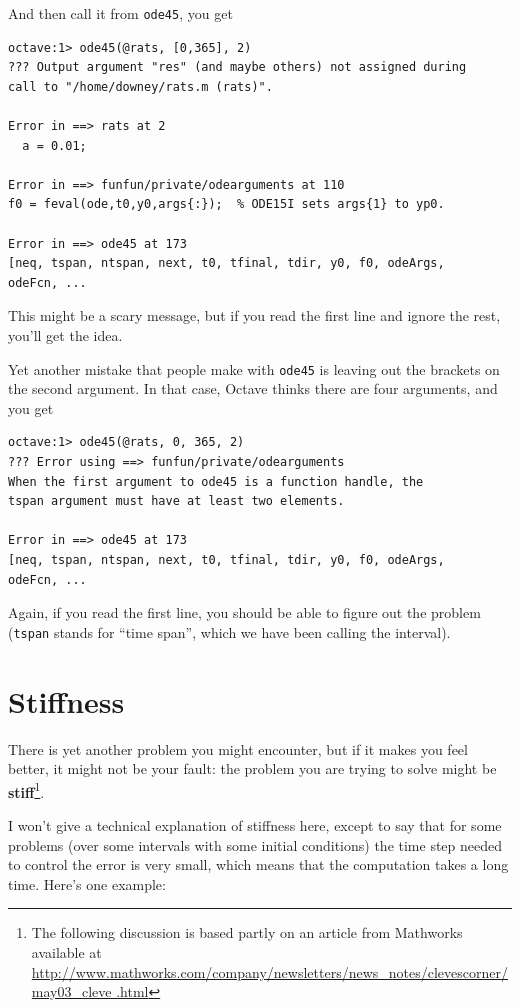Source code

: \documentclass{book}
\begin{document}
And then call it from {\tt ode45}, you get

\begin{verbatim}
octave:1> ode45(@rats, [0,365], 2)
??? Output argument "res" (and maybe others) not assigned during 
call to "/home/downey/rats.m (rats)".

Error in ==> rats at 2
  a = 0.01;

Error in ==> funfun/private/odearguments at 110
f0 = feval(ode,t0,y0,args{:});  % ODE15I sets args{1} to yp0.

Error in ==> ode45 at 173
[neq, tspan, ntspan, next, t0, tfinal, tdir, y0, f0, odeArgs, 
odeFcn, ...
\end{verbatim}

This might be a scary message, but if you read the first line
and ignore the rest, you'll get the idea.

Yet another mistake that people make with {\tt ode45} is leaving
out the brackets on the second argument. In that case, Octave
thinks there are four arguments, and you get

\begin{verbatim}
octave:1> ode45(@rats, 0, 365, 2)
??? Error using ==> funfun/private/odearguments
When the first argument to ode45 is a function handle, the 
tspan argument must have at least two elements.

Error in ==> ode45 at 173
[neq, tspan, ntspan, next, t0, tfinal, tdir, y0, f0, odeArgs, 
odeFcn, ...
\end{verbatim}

Again, if you read the first line, you should be able to figure
out the problem ({\tt tspan} stands for ``time span'', which we
have been calling the interval).


\section{Stiffness}

There is yet another problem you might encounter, but if it makes you
feel better, it might not be your fault: the problem you are trying to
solve might be {\bf stiff}\footnote{The following discussion is based
partly on an article from Mathworks available at
\url{
http://www.mathworks.com/company/newsletters/news_notes/clevescorner/may03_cleve
.html}}.

I won't give a technical explanation of stiffness here, except
to say that for some problems (over some intervals with some initial
conditions) the time step needed to control the error is very small,
which means that the computation takes a long time. Here's one
example:
\end{document}
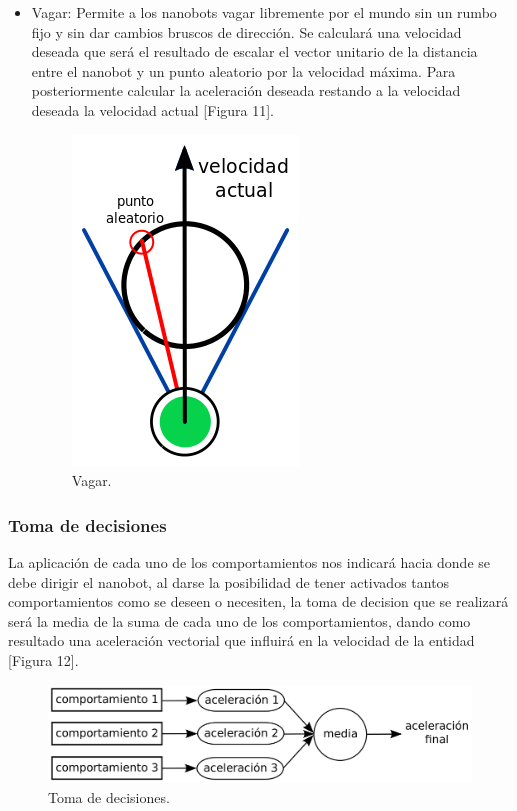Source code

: \begin{itemize}
 \item Vagar: Permite a los nanobots vagar libremente por el mundo sin un rumbo fijo y sin dar cambios bruscos de dirección. Se calculará una velocidad deseada que será el resultado de escalar el vector unitario de la distancia entre el nanobot y  un punto aleatorio  por la velocidad máxima. Para posteriormente calcular la aceleración deseada restando a la velocidad deseada la velocidad actual [Figura 11].  

  \begin{figure}[h]
 \centering
 \includegraphics[scale=0.4]{../images/wander.png}
 \caption{Vagar.}
 \label{fig:../images/wander.png}
 \end{figure}
 
 \end{itemize}


\subsubsection{Toma de decisiones}
\label{sec:toma_decisiones}
La aplicación de cada uno de los comportamientos nos indicará hacia donde se debe dirigir el nanobot, al darse la posibilidad de tener activados tantos comportamientos como se deseen o necesiten, la toma de decision que se realizará será la media de la suma de cada uno de los comportamientos, dando como resultado una aceleración vectorial que influirá en la velocidad de la entidad [Figura 12].

 \begin{figure}[h]
 \centering
 \includegraphics[scale=0.3]{../images/toma_decisiones.png}
 \caption{Toma de decisiones.}
 \label{fig:../images/toma_decisiones.png}
 \end{figure}


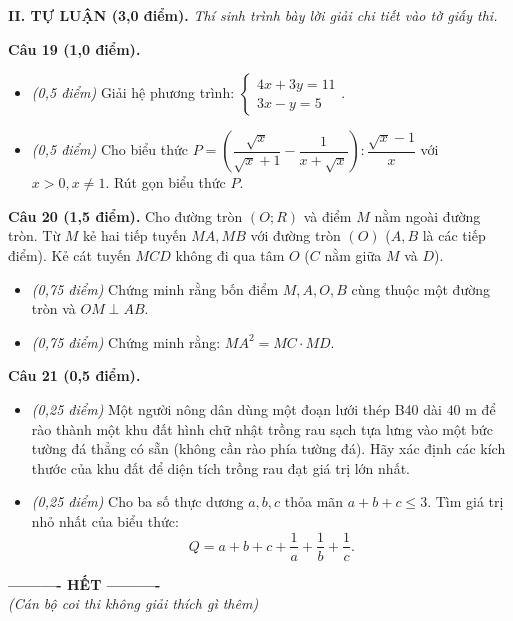 \documentclass[11pt,a4paper]{article}
\begin{document}
\vspace{4mm}
\noindent
\textbf{\large II. TỰ LUẬN (3,0 điểm).} \textit{Thí sinh trình bày lời giải chi tiết vào tờ giấy thi.}

\vspace{2mm}
\textbf{Câu 19 (1,0 điểm).}
\begin{itemize}
  \item[a)] \textit{(0,5 điểm)} Giải hệ phương trình: $\begin{cases} 4x + 3y = 11 \\ 3x - y = 5 \end{cases}$.
  \item[b)] \textit{(0,5 điểm)} Cho biểu thức $P = \left( \dfrac{\sqrt{x}}{\sqrt{x}+1} - \dfrac{1}{x+\sqrt{x}} \right) : \dfrac{\sqrt{x}-1}{x}$ với $x > 0, x \ne 1$. Rút gọn biểu thức $P$.
\end{itemize}

\vspace{2mm}
\textbf{Câu 20 (1,5 điểm).} Cho đường tròn $(O; R)$ và điểm $M$ nằm ngoài đường tròn. Từ $M$ kẻ hai tiếp tuyến $MA, MB$ với đường tròn $(O)$ ($A, B$ là các tiếp điểm). Kẻ cát tuyến $MCD$ không đi qua tâm $O$ ($C$ nằm giữa $M$ và $D$).
\begin{itemize}
  \item[a)] \textit{(0,75 điểm)} Chứng minh rằng bốn điểm $M, A, O, B$ cùng thuộc một đường tròn và $OM \perp AB$.
  \item[b)] \textit{(0,75 điểm)} Chứng minh rằng: $MA^2 = MC \cdot MD$.
\end{itemize}

\vspace{2mm}
\textbf{Câu 21 (0,5 điểm).}
\begin{itemize}
  \item[a)] \textit{(0,25 điểm)} Một người nông dân dùng một đoạn lưới thép B40 dài $40\text{ m}$ để rào thành một khu đất hình chữ nhật trồng rau sạch tựa lưng vào một bức tường đá thẳng có sẵn (không cần rào phía tường đá). Hãy xác định các kích thước của khu đất để diện tích trồng rau đạt giá trị lớn nhất.
  \item[b)] \textit{(0,25 điểm)} Cho ba số thực dương $a, b, c$ thỏa mãn $a + b + c \le 3$. Tìm giá trị nhỏ nhất của biểu thức:
  \[
  Q = a + b + c + \dfrac{1}{a} + \dfrac{1}{b} + \dfrac{1}{c}.
  \]
\end{itemize}

\vspace{4mm}
\begin{center}
\textbf{---------- HẾT ----------}\\
\textit{(Cán bộ coi thi không giải thích gì thêm)}
\end{center}
\end{document}
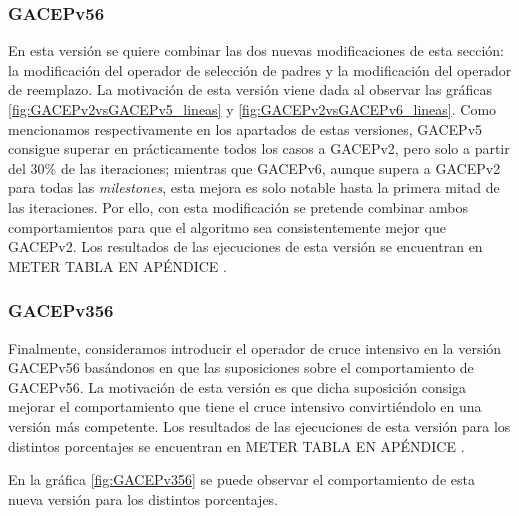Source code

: \subsubsection{GACEPv56}

En esta versión se quiere combinar las dos nuevas modificaciones de esta sección: la modificación del operador de selección de padres y la modificación del operador de reemplazo. 
La motivación de esta versión viene dada al observar las gráficas \ref{fig:GACEPv2vsGACEPv5_lineas} y \ref{fig:GACEPv2vsGACEPv6_lineas}. 
Como mencionamos respectivamente en los apartados de estas versiones, GACEPv5 consigue superar en prácticamente todos los casos a GACEPv2, pero solo a partir del 30\% de las iteraciones; mientras que GACEPv6, aunque supera a GACEPv2 para todas las \textit{milestones}, esta mejora es solo notable hasta la primera mitad de las iteraciones. 
Por ello, con esta modificación se pretende combinar ambos comportamientos para que el algoritmo sea consistentemente mejor que GACEPv2. 
Los resultados de las ejecuciones de esta versión se encuentran en \color{red} METER TABLA EN APÉNDICE \color{black}.


\subsubsection{GACEPv356}

Finalmente, consideramos introducir el operador de cruce intensivo en la versión GACEPv56 basándonos en que las suposiciones sobre el comportamiento de GACEPv56. 
La motivación de esta versión es que dicha suposición consiga mejorar el comportamiento que tiene el cruce intensivo convirtiéndolo en una versión más competente. 
Los resultados de las ejecuciones de esta versión para los distintos porcentajes se encuentran en \color{red} METER TABLA EN APÉNDICE \color{black}. 

En la gráfica \ref{fig:GACEPv356} se puede observar el comportamiento de esta nueva versión para los distintos porcentajes. 

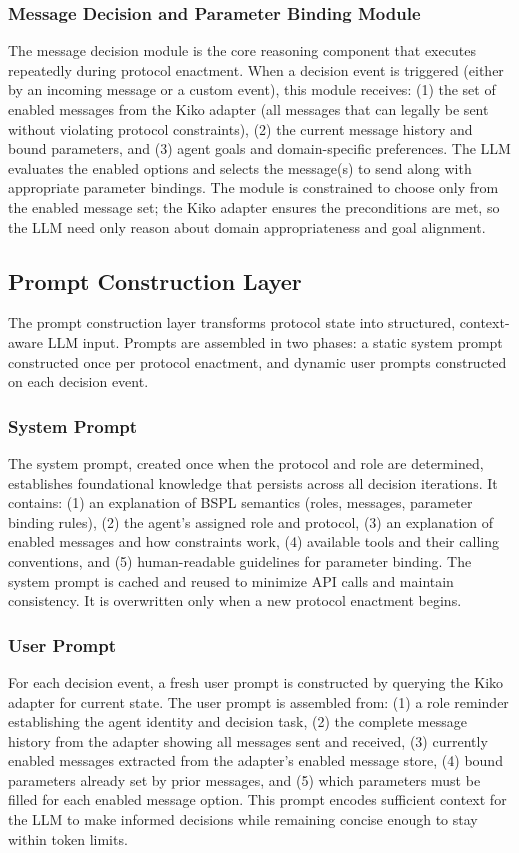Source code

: \documentclass[runningheads]{llncs}
\begin{document}
\subsubsection{Message Decision and Parameter Binding Module}
The message decision module is the core reasoning component that executes repeatedly during protocol enactment. 
When a decision event is triggered (either by an incoming message or a custom event), this module receives: (1) the set of enabled messages from the Kiko adapter (all messages that can legally be sent without violating protocol constraints), (2) the current message history and bound parameters, and (3) agent goals and domain-specific preferences. 
The LLM evaluates the enabled options and selects the message(s) to send along with appropriate parameter bindings. 
The module is constrained to choose only from the enabled message set; the Kiko adapter ensures the preconditions are met, so the LLM need only reason about domain appropriateness and goal alignment.

\subsection{Prompt Construction Layer}

The prompt construction layer transforms protocol state into structured, context-aware LLM input. 
Prompts are assembled in two phases: a static system prompt constructed once per protocol enactment, and dynamic user prompts constructed on each decision event.

\subsubsection{System Prompt}
The system prompt, created once when the protocol and role are determined, establishes foundational knowledge that persists across all decision iterations. 
It contains: (1) an explanation of BSPL semantics (roles, messages, parameter binding rules), (2) the agent's assigned role and protocol, (3) an explanation of enabled messages and how constraints work, (4) available tools and their calling conventions, and (5) human-readable guidelines for parameter binding. 
The system prompt is cached and reused to minimize API calls and maintain consistency. 
It is overwritten only when a new protocol enactment begins.

\subsubsection{User Prompt}
For each decision event, a fresh user prompt is constructed by querying the Kiko adapter for current state. 
The user prompt is assembled from: (1) a role reminder establishing the agent identity and decision task, (2) the complete message history from the adapter showing all messages sent and received, (3) currently enabled messages extracted from the adapter's enabled message store, (4) bound parameters already set by prior messages, and (5) which parameters must be filled for each enabled message option. 
This prompt encodes sufficient context for the LLM to make informed decisions while remaining concise enough to stay within token limits.
\end{document}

*-*-*

**EXERCISE PROMPT**
Report the count of lines in the entries that contain "which". Nothing else should be given.

**ANSWER TO THIS EXERCISE**
3